EXERCISE INPUTS below:

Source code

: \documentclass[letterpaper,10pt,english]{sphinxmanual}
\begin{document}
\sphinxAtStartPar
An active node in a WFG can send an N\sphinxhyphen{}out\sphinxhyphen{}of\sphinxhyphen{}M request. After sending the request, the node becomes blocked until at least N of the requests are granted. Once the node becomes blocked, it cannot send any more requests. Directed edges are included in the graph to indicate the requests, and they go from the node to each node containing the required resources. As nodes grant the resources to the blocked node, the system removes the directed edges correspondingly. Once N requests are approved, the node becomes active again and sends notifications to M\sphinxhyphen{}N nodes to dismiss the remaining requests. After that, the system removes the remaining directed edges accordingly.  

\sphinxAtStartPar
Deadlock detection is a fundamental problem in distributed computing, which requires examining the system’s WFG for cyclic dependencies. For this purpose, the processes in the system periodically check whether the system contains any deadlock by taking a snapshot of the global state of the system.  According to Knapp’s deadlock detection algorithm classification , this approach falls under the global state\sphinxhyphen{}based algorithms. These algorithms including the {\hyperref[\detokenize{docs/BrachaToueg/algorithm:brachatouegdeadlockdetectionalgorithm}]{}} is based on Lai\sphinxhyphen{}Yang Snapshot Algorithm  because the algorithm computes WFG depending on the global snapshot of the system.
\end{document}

End of EXERCISE INPUTS.
EXERCISE INPUTS below:

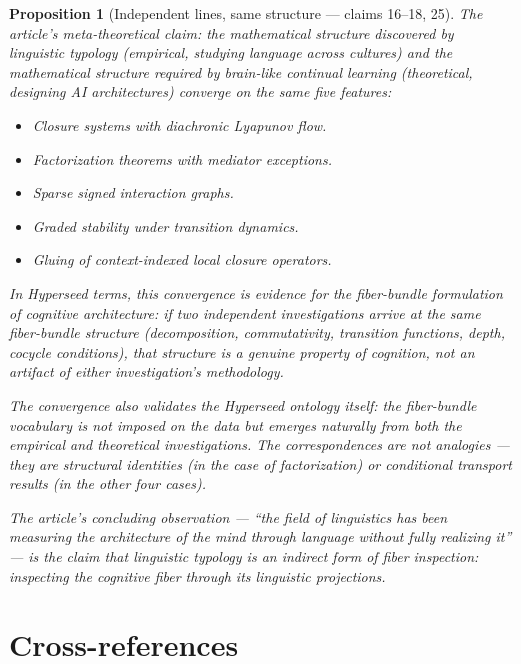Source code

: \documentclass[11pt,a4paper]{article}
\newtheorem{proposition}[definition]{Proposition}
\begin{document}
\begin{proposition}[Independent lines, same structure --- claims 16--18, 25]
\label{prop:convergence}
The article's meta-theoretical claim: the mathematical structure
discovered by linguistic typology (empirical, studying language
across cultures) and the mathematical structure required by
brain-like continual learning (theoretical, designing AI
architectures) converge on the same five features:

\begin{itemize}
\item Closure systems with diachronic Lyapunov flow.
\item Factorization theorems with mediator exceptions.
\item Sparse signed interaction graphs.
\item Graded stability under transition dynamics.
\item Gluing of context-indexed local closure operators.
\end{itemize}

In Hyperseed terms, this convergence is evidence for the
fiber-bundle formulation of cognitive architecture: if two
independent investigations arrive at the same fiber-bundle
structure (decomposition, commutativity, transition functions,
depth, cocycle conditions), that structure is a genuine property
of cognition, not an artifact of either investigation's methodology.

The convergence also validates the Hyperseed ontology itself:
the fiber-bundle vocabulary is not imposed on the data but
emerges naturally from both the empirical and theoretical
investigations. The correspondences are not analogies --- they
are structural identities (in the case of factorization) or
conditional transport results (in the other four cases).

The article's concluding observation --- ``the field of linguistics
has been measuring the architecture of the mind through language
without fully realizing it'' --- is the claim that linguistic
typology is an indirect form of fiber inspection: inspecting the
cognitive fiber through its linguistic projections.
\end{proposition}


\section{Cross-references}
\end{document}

End of EXERCISE INPUTS.

» TASK DIRECTIONS:
Everything starting at the line containing "claims 16--18, 25]" and ending at the line containing "brain-like continual learning" in the records above should be repeated exactly, and only that.

» ANSWER TO THIS EXERCISE:
\begin{proposition}[Independent lines, same structure --- claims 16--18, 25]
\label{prop:convergence}
The article's meta-theoretical claim: the mathematical structure
discovered by linguistic typology (empirical, studying language
across cultures) and the mathematical structure required by
brain-like continual learning (theoretical, designing AI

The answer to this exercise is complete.